Quite a fun website really.

 

The Antex 'X' aerials only work when vertical so you will not see any horizontal ones because the 'H' type is perfectly adequate when horizontal at rejecting interference from the sides.

 

When deciding the polarisation of the original band 1 BBC transmitters it was decided purely on the basis of aesthetics (by learned people in the arts world) that vertically polarised receiving aerials looked better than horizontal ones, so generally the transmitters serving major metropolitan areas used vertical polarisation, and fill-in transmitters in rural areas used horizontal polarisation. This gives a perception that they were all vertical, but not true - just most receiving aerials were vertical because of where they were in the areas served by the main transmitters at Crystal Palace (London and most of South East England), Sutton Coldfield (Birmingham and most of the Midlands and Central England), Holme Moss (Northern England), Kirk O'Shotts (Glasgow and Edinburgh) and Wenvoe (South Wales and South West England).

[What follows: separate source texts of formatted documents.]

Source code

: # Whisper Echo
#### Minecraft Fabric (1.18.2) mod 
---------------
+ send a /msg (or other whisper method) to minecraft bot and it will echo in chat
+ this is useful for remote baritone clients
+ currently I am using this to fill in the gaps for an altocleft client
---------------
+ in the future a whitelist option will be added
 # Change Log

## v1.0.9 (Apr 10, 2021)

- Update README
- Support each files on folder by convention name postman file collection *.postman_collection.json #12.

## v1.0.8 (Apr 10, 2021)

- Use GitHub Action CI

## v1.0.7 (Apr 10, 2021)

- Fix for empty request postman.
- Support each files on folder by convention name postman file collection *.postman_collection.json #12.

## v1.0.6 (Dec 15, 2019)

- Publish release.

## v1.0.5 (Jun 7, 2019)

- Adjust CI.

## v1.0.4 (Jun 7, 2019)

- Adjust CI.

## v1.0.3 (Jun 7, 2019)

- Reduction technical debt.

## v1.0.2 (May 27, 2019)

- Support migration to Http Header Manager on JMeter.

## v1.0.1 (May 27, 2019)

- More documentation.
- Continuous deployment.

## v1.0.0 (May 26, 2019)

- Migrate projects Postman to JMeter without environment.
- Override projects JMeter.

That used up all of the five available channels so most of the other less populated areas such as East Anglia and so on reused the same channels with horizontal polarisation. When ITV came they followed the same polarisation pattern where possible to allow the use of dual-band aerials.

 

When UHF 625 line television arrived aesthetics were not the driving factor and virtually all the transmitters were horizontally polarised. In the mean time lessons had been learned and the rest of the world had seen the folly of vertically polarised aerials for analogue television and used horizontal from the outset for more astute technical reasons!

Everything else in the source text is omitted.